It started
in 1980 with a manic idealist’s most idealistic dream, CNN, the Cable News
Network, as conceived by Ted Turner, would be the global television news channel which would bring to the world,
if not peace and harmony, civility and as he titled his made-for-TV, almost-Olympic
games, Goodwill. CNN was meant to
change the world, to a place which had no “foreign” countries, and it did and
it didn’t.
Turner’s CNN used traditional
journalistic values and the latest communications and video technology to show
the people of the world the reality, in particular and in general, they live
in.
A shambolic
piece in the Washington Post by Henry
Farrell, an associate professor of political science
and international affairs at George Washington University, somehow never
mentions Turner in his analysis of the “big
news for journalism,” that eBay founder Pierre Omidyar is jumping into the news
business. Omidyar has hinted he’s ready
to match the $250 million Jeff Bezos paid for the Post to fund his own new
venture into news on the internet.
The money
alone has Professor Farrell certain it will be “a
serious journalistic enterprise. Capital of USD $250 million can hire some very good
people.”
Perhaps. But, also perhaps Farrell has never heard of
Rupert Murdoch, who started Sky News in the UK in 1989, and has seen his huge
investments into video journalism turn into profits and power, but not, at
least where his Fox News is concerned, into “a
serious journalistic enterprise.”
But Fox
News has been a dead serious expression of Murdoch’s unbridled, “robber baron”
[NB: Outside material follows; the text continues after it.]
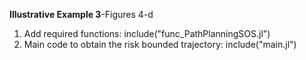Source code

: **Illustrative Example 3**-Figures 4-d


1) Add required functions: include("func_PathPlanningSOS.jl")
2) Main code to obtain the risk bounded trajectory: include("main.jl")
capitalist values, and it has been more successful, or at least more sustained,
in selling Murdoch’s POV than the one-time Chicken Noodle News has been for one-worlder
Ted’s.
Then
there is the also Farrell-ignored Emir
of Qatar, Sheikh Hamad bin
Khalifa, the founder of
Al Jazeera Arabic in 1996. The Emir’s investment has not yet turned a profit,
but it has greatly magnified his power and influence, and without doubt has
transformed (if painfully incompletely) the politics of the Arabic speaking
world.
These guys, like Bezos and Omidyar are avatars of the Age of the
Super-Rich, Millennial Media Moguls, phenomena you would think would be of interest
to an academic who “works on international and comparative political economy.”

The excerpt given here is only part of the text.